Start of Block

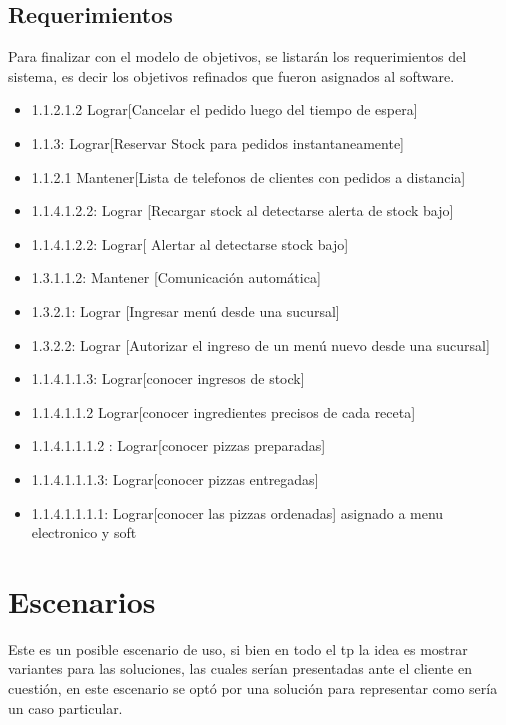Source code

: \documentclass[a4paper,10pt]{article}
\begin{document}
\bigskip

\subsection*{Requerimientos}
Para finalizar con el modelo de objetivos, se listar\'an los requerimientos del sistema, es decir los objetivos refinados que fueron asignados al software.

\begin{itemize}
\item 1.1.2.1.2 Lograr[Cancelar el pedido luego del tiempo de espera]
\item 1.1.3: Lograr[Reservar Stock para pedidos instantaneamente]
\item 1.1.2.1 Mantener[Lista de telefonos de clientes con pedidos a distancia]
\item 1.1.4.1.2.2: Lograr [Recargar stock al detectarse alerta de stock bajo]
\item 1.1.4.1.2.2: Lograr[ Alertar al detectarse stock bajo]
\item 1.3.1.1.2: Mantener [Comunicación automática]
\item 1.3.2.1: Lograr [Ingresar menú desde una sucursal]
\item 1.3.2.2: Lograr [Autorizar el ingreso de un menú nuevo desde una sucursal]
\item 1.1.4.1.1.3: Lograr[conocer ingresos de stock]
\item 1.1.4.1.1.2 Lograr[conocer ingredientes precisos de cada receta]
\item 1.1.4.1.1.1.2 : Lograr[conocer pizzas preparadas]
\item 1.1.4.1.1.1.3: Lograr[conocer pizzas entregadas]	
\item 1.1.4.1.1.1.1:  Lograr[conocer las pizzas ordenadas] asignado a menu electronico y soft
\end{itemize}





\newpage
\section*{Escenarios}

Este es un posible escenario de uso, si bien en todo el tp la idea es mostrar variantes para las soluciones, las cuales ser\'ian presentadas 
ante el cliente en cuesti\'on, en este escenario se opt\'o por una soluci\'on para representar como ser\'ia un caso particular.
\end{document}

End of Block

Task goal →
Leave out the pictures, then copy all the remaining text in the records exactly.

Result of this task →
Source code

: \documentclass[a4paper,10pt]{article}
\begin{document}
\bigskip

\subsection*{Requerimientos}
Para finalizar con el modelo de objetivos, se listar\'an los requerimientos del sistema, es decir los objetivos refinados que fueron asignados al software.

\begin{itemize}
\item 1.1.2.1.2 Lograr[Cancelar el pedido luego del tiempo de espera]
\item 1.1.3: Lograr[Reservar Stock para pedidos instantaneamente]
\item 1.1.2.1 Mantener[Lista de telefonos de clientes con pedidos a distancia]
\item 1.1.4.1.2.2: Lograr [Recargar stock al detectarse alerta de stock bajo]
\item 1.1.4.1.2.2: Lograr[ Alertar al detectarse stock bajo]
\item 1.3.1.1.2: Mantener [Comunicación automática]
\item 1.3.2.1: Lograr [Ingresar menú desde una sucursal]
\item 1.3.2.2: Lograr [Autorizar el ingreso de un menú nuevo desde una sucursal]
\item 1.1.4.1.1.3: Lograr[conocer ingresos de stock]
\item 1.1.4.1.1.2 Lograr[conocer ingredientes precisos de cada receta]
\item 1.1.4.1.1.1.2 : Lograr[conocer pizzas preparadas]
\item 1.1.4.1.1.1.3: Lograr[conocer pizzas entregadas]	
\item 1.1.4.1.1.1.1:  Lograr[conocer las pizzas ordenadas] asignado a menu electronico y soft
\end{itemize}





\newpage
\section*{Escenarios}

Este es un posible escenario de uso, si bien en todo el tp la idea es mostrar variantes para las soluciones, las cuales ser\'ian presentadas 
ante el cliente en cuesti\'on, en este escenario se opt\'o por una soluci\'on para representar como ser\'ia un caso particular.
\end{document}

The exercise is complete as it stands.